__EXERCISE OBJECTIVE__
With the pictures left out, write out exactly the lines of the listing below that run from the line with "# Contenido del repositorio" through the line with "réduira d'autant votre".

__SUPPLIED INFORMATION__
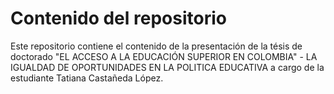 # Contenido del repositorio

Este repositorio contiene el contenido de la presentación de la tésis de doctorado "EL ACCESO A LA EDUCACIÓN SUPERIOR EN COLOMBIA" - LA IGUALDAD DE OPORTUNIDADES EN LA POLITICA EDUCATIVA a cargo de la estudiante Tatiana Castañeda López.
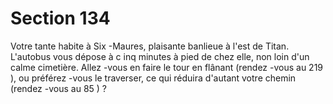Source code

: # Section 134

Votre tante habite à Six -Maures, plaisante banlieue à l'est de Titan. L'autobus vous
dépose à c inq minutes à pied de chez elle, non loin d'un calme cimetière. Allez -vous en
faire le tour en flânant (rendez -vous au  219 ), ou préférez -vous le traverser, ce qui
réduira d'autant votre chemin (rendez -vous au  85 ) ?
* * *
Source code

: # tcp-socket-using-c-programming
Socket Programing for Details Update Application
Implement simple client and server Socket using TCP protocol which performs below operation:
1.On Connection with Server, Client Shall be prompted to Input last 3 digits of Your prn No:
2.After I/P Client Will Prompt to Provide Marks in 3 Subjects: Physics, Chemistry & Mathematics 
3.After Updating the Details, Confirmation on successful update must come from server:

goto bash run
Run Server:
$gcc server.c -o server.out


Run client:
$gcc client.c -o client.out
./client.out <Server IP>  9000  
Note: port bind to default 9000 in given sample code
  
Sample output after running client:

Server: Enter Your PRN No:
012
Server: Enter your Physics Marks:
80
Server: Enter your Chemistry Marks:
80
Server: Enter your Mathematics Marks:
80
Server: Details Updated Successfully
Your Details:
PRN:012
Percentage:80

__OUTPUT BELOW__
 # Contenido del repositorio

Este repositorio contiene el contenido de la presentación de la tésis de doctorado "EL ACCESO A LA EDUCACIÓN SUPERIOR EN COLOMBIA" - LA IGUALDAD DE OPORTUNIDADES EN LA POLITICA EDUCATIVA a cargo de la estudiante Tatiana Castañeda López.
Source code

: # Section 134

Votre tante habite à Six -Maures, plaisante banlieue à l'est de Titan. L'autobus vous
dépose à c inq minutes à pied de chez elle, non loin d'un calme cimetière. Allez -vous en
faire le tour en flânant (rendez -vous au  219 ), ou préférez -vous le traverser, ce qui
réduira d'autant votre chemin (rendez -vous au  85 ) ?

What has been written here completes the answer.